Film Pengkhianatan G30S/PKI, Film Sejarah Versi Orba

Senin, 18 September 2017 - Yudi Anugrah Nugroho

FILM Pengkhianatan G30S/PKI garapan sutradara Arifin C Noer kembali menjadi buah bibir lantaran Tentara Nasional Indonesia Angkatan Darat (TNI AD) menginstruksikan melalui pesan singkat kepada seluruh prajuritnya untuk menggelar film tersebut.

Kepala Pusat Penerangan TNI, Brigadir Jendral Wuryanto membenarkan informasi tersebut dan menilai pemutaran film Pengkhianatan G30S/PKI sangat baik untuk generasi muda belajar memahami sejarah sebab dibuat berdasarkan fakta sejarah dan melibatkan berbagai pihak, dari mulai ahli hingga pelaku sejarah.

Pemutaran film tersebut sesungguhnya sudah tidak lagi wajib diputar di televisi sejak September 1998. Menteri Penerangan saat itu, Yunus Yosfiah, berujar bahwa pemutaran film bernuansa pengkultusan tokoh, seperti film Pengkhianatan G30S/PKI, Janur Kuning, Serangan Fajar sudah tidak sesuai lagi dengan dinamika reformasi.

“Karena itu, tanggal 30 September mendatang TVRI dan TV swasta tidak akan menayangkan lagi film Pengkhianatan G30S/PKI,” ujar Yunus seperti dikutip harian Kompas 24 September 1998.

Selain tidak sesuai dengan semangat reformasi, pemutaran film Pengkhianatan G30S/PKI juga dinilai tidak sesuai dengan fakta sejarah seputar peristiwa 65.

Sebelum reformasi, film Pengkhianatan G30S/PKI menjadi tontonan wajid jelang malam 30 September, dan bagi siswa sekolah akan mendapat tugas mengulas jalan film dengan adegan awal berisi kekejaman aksi-aksi anggota Partai Komunis Indonesia (PKI).

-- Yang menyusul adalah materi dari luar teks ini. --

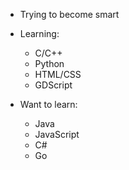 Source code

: - Trying to become smart

- Learning:
  - C/C++
  - Python
  - HTML/CSS
  - GDScript

- Want to learn:
    - Java
    - JavaScript
    - C#    
    - Go
    
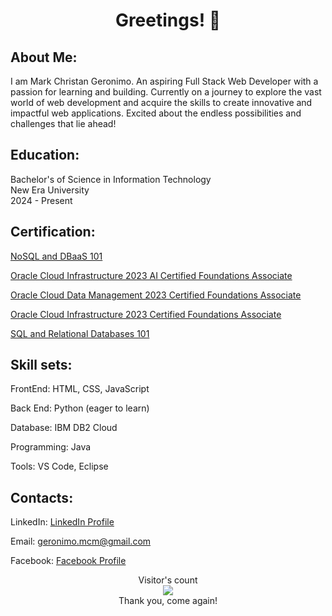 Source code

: <h1 align="center"> Greetings! 👋 </h1>

<h2 align="left"> About Me: </h2>
<p align="left"> I am Mark Christan Geronimo. An aspiring Full Stack Web Developer with a passion for learning and building. Currently on a journey to explore the vast world of web development and acquire the skills to create innovative and impactful web applications. Excited about the endless possibilities and challenges that lie ahead! </p>

<h2 align="left">Education: </h2>
<p align="left">Bachelor's of Science in Information Technology 
<br> New Era University
<br> 2024 - Present </p>

<h2 align="left">Certification: </h2>

[NoSQL and DBaaS 101](https://courses.cognitiveclass.ai/certificates/a1b300979c534fc4839ced4314560746)

[Oracle Cloud Infrastructure 2023 AI Certified Foundations Associate](https://catalog-education.oracle.com/pls/certview/sharebadge?id=BBB28220DE0A7C522B9C7137260710AF1F2E1892D729BE0E3A554C1F589A37C7)

[Oracle Cloud Data Management 2023 Certified Foundations Associate](https://catalog-education.oracle.com/pls/certview/sharebadge?id=D5308F450437D83D551AC817131A0FFFD0A9D261D72A1ED157F87439525C70B9)

[Oracle Cloud Infrastructure 2023 Certified Foundations Associate](https://catalog-education.oracle.com/pls/certview/sharebadge?id=3486046A87970676E8689C1FF84E3D882E5A8300794F7C746E5D5934746B69AC&fbclid=IwAR2M3aEBbKjvHFDdn8q_sYcq4VtYXyTNhtHyxDRArlrJax4nH25dvK7B0lg)

[SQL and Relational Databases 101](https://courses.cognitiveclass.ai/certificates/32c0c63987e841ff99259739157b27f9)

<h2 align="left">Skill sets: </h2>
<p align="left">FrontEnd: HTML, CSS, JavaScript </p>
<p align="left">Back End: Python (eager to learn) </p>
<p align="left">Database: IBM DB2 Cloud </p>
<p align="left">Programming: Java </p>
<p align="left">Tools: VS Code, Eclipse </p>

<h2 align="left">Contacts: </h2>

LinkedIn: [LinkedIn Profile](https://www.linkedin.com/in/mark-christian-geronimo/)

Email: [geronimo.mcm@gmail.com](https://mail.google.com/mail/u/?authuser=geronimo.mcm@gmail.com)

Facebook: [Facebook Profile](https://www.facebook.com/msxzw)

<p align="center"> Visitor's count
<br><img src="https://profile-counter.glitch.me/markchristiangeronimo/count.svg" />
<br>Thank you, come again!</p>

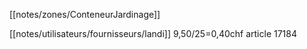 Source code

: [[notes/zones/ConteneurJardinage]]

[[notes/utilisateurs/fournisseurs/landi]] 9,50/25=0,40chf article 17184  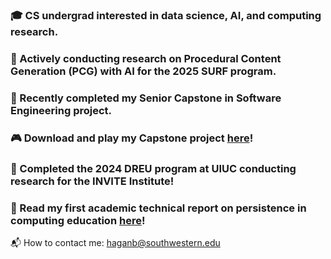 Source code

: ### 🎓 CS undergrad interested in data science, AI, and computing research.
### 🔭 Actively conducting research on Procedural Content Generation (PCG) with AI for the 2025 SURF program.
### 🧠 Recently completed my Senior Capstone in Software Engineering project.
### 🎮 Download and play my Capstone project [here](https://su-capstone.itch.io/evergrove)!
### 🐍 Completed the 2024 DREU program at UIUC conducting research for the INVITE Institute!
### 🐼 Read my first academic technical report on persistence in computing education [here](https://besshagan.github.io/files/finalreport.pdf)!

:mailbox_with_mail: How to contact me: haganb@southwestern.edu
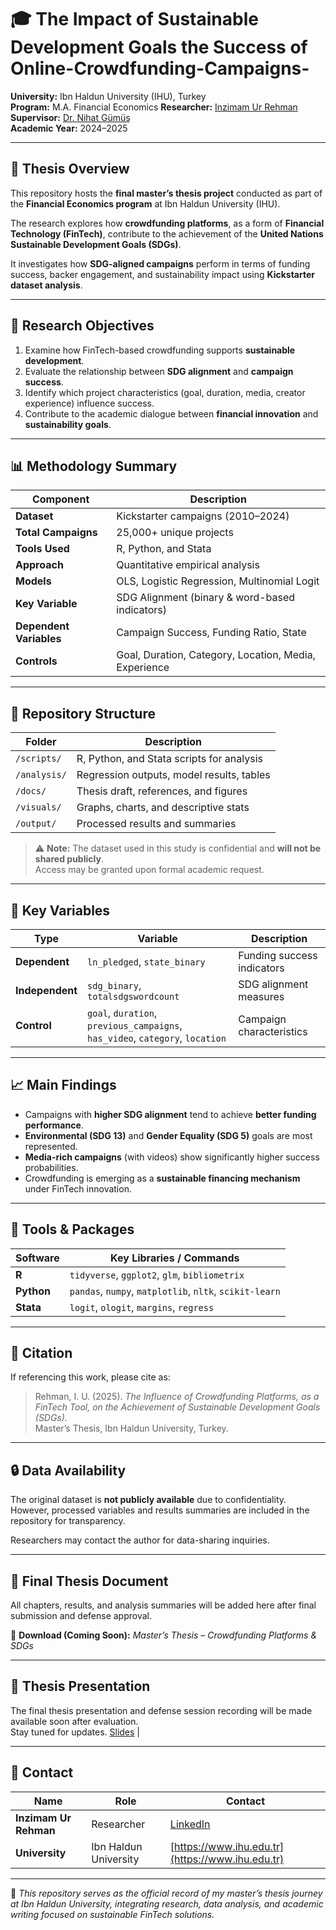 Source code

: # 🎓 The Impact of Sustainable Development Goals the Success of Online-Crowdfunding-Campaigns-
**University:** Ibn Haldun University (IHU), Turkey  
**Program:** M.A. Financial Economics 
**Researcher:** [Inzimam Ur Rehman](https://www.linkedin.com/in/inzimam-ur-rehman)
**Supervisor:** [Dr. Nihat Gümüş](https://www.linkedin.com/in/nihatgumus)  
**Academic Year:** 2024–2025  

---

## 📘 Thesis Overview  
This repository hosts the **final master’s thesis project** conducted as part of the **Financial Economics program** at Ibn Haldun University (IHU).  

The research explores how **crowdfunding platforms**, as a form of **Financial Technology (FinTech)**, contribute to the achievement of the **United Nations Sustainable Development Goals (SDGs)**.  

It investigates how **SDG-aligned campaigns** perform in terms of funding success, backer engagement, and sustainability impact using **Kickstarter dataset analysis**.

---

## 🧠 Research Objectives  
1. Examine how FinTech-based crowdfunding supports **sustainable development**.  
2. Evaluate the relationship between **SDG alignment** and **campaign success**.  
3. Identify which project characteristics (goal, duration, media, creator experience) influence success.  
4. Contribute to the academic dialogue between **financial innovation** and **sustainability goals**.  

---

## 📊 Methodology Summary  

| Component | Description |
|------------|-------------|
| **Dataset** | Kickstarter campaigns (2010–2024) |
| **Total Campaigns** | 25,000+ unique projects |
| **Tools Used** | R, Python, and Stata |
| **Approach** | Quantitative empirical analysis |
| **Models** | OLS, Logistic Regression, Multinomial Logit |
| **Key Variable** | SDG Alignment (binary & word-based indicators) |
| **Dependent Variables** | Campaign Success, Funding Ratio, State |
| **Controls** | Goal, Duration, Category, Location, Media, Experience |

---

## 📂 Repository Structure  

| Folder | Description |
|---------|-------------|
| `/scripts/` | R, Python, and Stata scripts for analysis |
| `/analysis/` | Regression outputs, model results, tables |
| `/docs/` | Thesis draft, references, and figures |
| `/visuals/` | Graphs, charts, and descriptive stats |
| `/output/` | Processed results and summaries |

> ⚠️ **Note:** The dataset used in this study is confidential and **will not be shared publicly**.  
> Access may be granted upon formal academic request.

---

## 🧮 Key Variables  

| Type | Variable | Description |
|------|-----------|-------------|
| **Dependent** | `ln_pledged`, `state_binary` | Funding success indicators |
| **Independent** | `sdg_binary`, `totalsdgswordcount` | SDG alignment measures |
| **Control** | `goal`, `duration`, `previous_campaigns`, `has_video`, `category`, `location` | Campaign characteristics |

---

## 📈 Main Findings  
- Campaigns with **higher SDG alignment** tend to achieve **better funding performance**.  
- **Environmental (SDG 13)** and **Gender Equality (SDG 5)** goals are most represented.  
- **Media-rich campaigns** (with videos) show significantly higher success probabilities.  
- Crowdfunding is emerging as a **sustainable financing mechanism** under FinTech innovation.  

---

## 🧩 Tools & Packages  

| Software | Key Libraries / Commands |
|-----------|--------------------------|
| **R** | `tidyverse`, `ggplot2`, `glm`, `bibliometrix` |
| **Python** | `pandas`, `numpy`, `matplotlib`, `nltk`, `scikit-learn` |
| **Stata** | `logit`, `ologit`, `margins`, `regress` |

---

## 📕 Citation  
If referencing this work, please cite as:  

> Rehman, I. U. (2025). *The Influence of Crowdfunding Platforms, as a FinTech Tool, on the Achievement of Sustainable Development Goals (SDGs).*  
> Master’s Thesis, Ibn Haldun University, Turkey.  

---

## 🔒 Data Availability  
The original dataset is **not publicly available** due to confidentiality.  
However, processed variables and results summaries are included in the repository for transparency.  

Researchers may contact the author for data-sharing inquiries.  

---

## 📄 Final Thesis Document  
All chapters, results, and analysis summaries will be added here after final submission and defense approval.  

📘 **Download (Coming Soon):** *Master’s Thesis – Crowdfunding Platforms & SDGs*  

---

## 🎥 Thesis Presentation  
The final thesis presentation and defense session recording will be made available soon after evaluation.  
Stay tuned for updates. [Slides](https://docs.google.com/presentation/d/1Ei_O9vQudrWSqzTUPHwvE4NAczUHAGGA/edit?usp=sharing&ouid=109295301478660362224&rtpof=true&sd=true) |

---

## 🧭 Contact  

| Name | Role | Contact |
|------|------|----------|
| **Inzimam Ur Rehman** | Researcher | [LinkedIn](https://www.linkedin.com/in/inzimam-ur-rehman) |
| **University** | Ibn Haldun University | [https://www.ihu.edu.tr](https://www.ihu.edu.tr) |

---

📍 *This repository serves as the official record of my master’s thesis journey at Ibn Haldun University, integrating research, data analysis, and academic writing focused on sustainable FinTech solutions.*

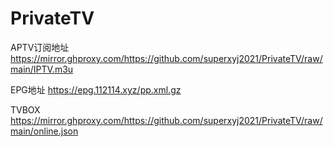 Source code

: # PrivateTV

APTV订阅地址
https://mirror.ghproxy.com/https://github.com/superxyj2021/PrivateTV/raw/main/IPTV.m3u

EPG地址
https://epg.112114.xyz/pp.xml.gz

TVBOX
https://mirror.ghproxy.com/https://github.com/superxyj2021/PrivateTV/raw/main/online.json
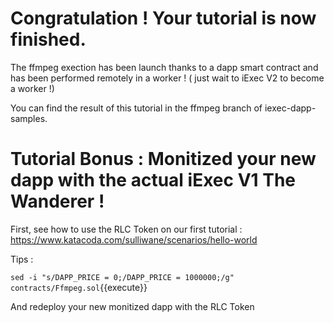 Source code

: # Congratulation ! Your tutorial is now finished.


The ffmpeg exection has been launch thanks to a dapp smart contract and has been performed remotely in a worker ! ( just wait to iExec V2 to become a worker !)


You can find the result of this tutorial in the ffmpeg branch of iexec-dapp-samples.

# Tutorial Bonus : Monitized your new dapp with the actual iExec V1 The Wanderer !

First, see how to use the RLC Token on our first tutorial : https://www.katacoda.com/sulliwane/scenarios/hello-world 


Tips :

`sed -i "s/DAPP_PRICE = 0;/DAPP_PRICE = 1000000;/g" contracts/Ffmpeg.sol`{{execute}}

And redeploy your new monitized dapp  with the RLC Token



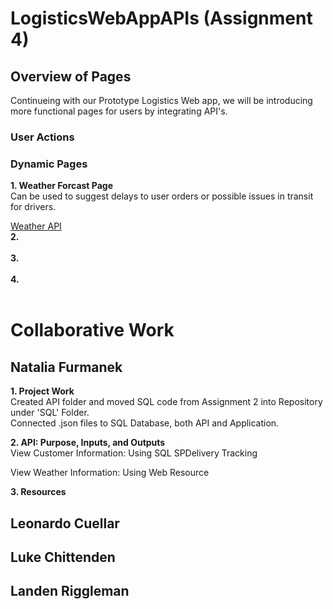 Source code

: # LogisticsWebAppAPIs (Assignment 4)
## Overview of Pages
Continueing with our Prototype Logistics Web app, we will be introducing more functional pages for users by integrating API's.
### User Actions

### Dynamic Pages
<strong> 1. Weather Forcast Page </strong>
<br> Can be used to suggest delays to user orders or possible issues in transit for drivers. </br>

[Weather API](https://www.weather.gov/documentation/services-web-api)</br>
<strong> 2. </strong>
<br> </br>
<strong> 3. </strong>
<br> </br>
<strong> 4. </strong>
<br> </br>
# Collaborative Work
## Natalia Furmanek 
<strong> 1. Project Work</strong>
<br> Created API folder and moved SQL code from Assignment 2 into Repository under 'SQL' Folder.
</br> Connected .json files to SQL Database, both API and Application. <br>

<strong> 2. API: Purpose, Inputs, and Outputs</strong>
<br> View Customer Information: Using SQL SPDelivery Tracking
</br> 
<p> View Weather Information: Using Web Resource
<br> 
</p> 
<strong> 3. Resources </strong>
<br>


## Leonardo Cuellar

## Luke Chittenden


## Landen Riggleman

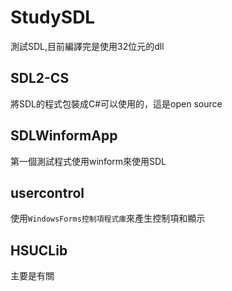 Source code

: # StudySDL
測試SDL,目前編譯完是使用32位元的dll

## SDL2-CS
將SDL的程式包裝成C#可以使用的，這是open source

## SDLWinformApp
第一個測試程式使用winform來使用SDL

## usercontrol
使用`WindowsForms控制項程式庫`來產生控制項和顯示

## HSUCLib
主要是有關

Ilustrasi musik nan muram garapan Embi C Noer pun, semakin menambah kesan seram.

Semakin larut, adegan-adegan kekejaman di daerah Lubang Buaya sebagai ‘sarang PKI’ semakin menjadi-jadi. Pesan film jelas, PKI melakukan kejahatan besar.

Bagaimana fakta sejarah pada film tersebut?

Meski menahbiskan diri sebagai film sejarah, beberapa adegan justru tidak sesuai fakta sejarah, semisal gambaran organisator G30S sebagai kumpulan konspirator licik nan kejam, merancang aksi secara teliti hingga gerakan pamungkas.

“Jika seseorang membuat film berdasarkan analisis Supardjo, karyanya tidak akan terlihat seperti film pesanan rezim Soeharto. Analisis Supardjo mengungkapkan bahwa para konspirator itu sama sekali gelagapan, bimbang, dan berantakan. Mereka lebih seperti pemain amatir canggung, dengan langgam tragis memainkan komedi kesalahan,” tulis John Roosa dalam buku Dalih Pembunuhan Massal: Gerakan 30 September dan Kudeta Suharto.

John Roosa menggunakan keterangan tertulis Brigadir Jendral Supardjo, saat peristiwa 1965, berjudul ‘Beberapa Pendapat jang Mempengaruhi Gagalnja G30S Dipandang Dari Sudut Militer’ sebagai salah satu fakta sejarah penting karena Supardjo merupakan salah satu pelaku sejarah kunci pada peristiwa tersebut.

Meski digarap menggunakan jasa sejarawan kawakan seperti Nugroho Notosusanto, Rokhmani Santoso dan Suranto Sutanto, film tersebut gagal memberikan sejarah secara utuh. Hanya berdasar versi resmi pemerintah.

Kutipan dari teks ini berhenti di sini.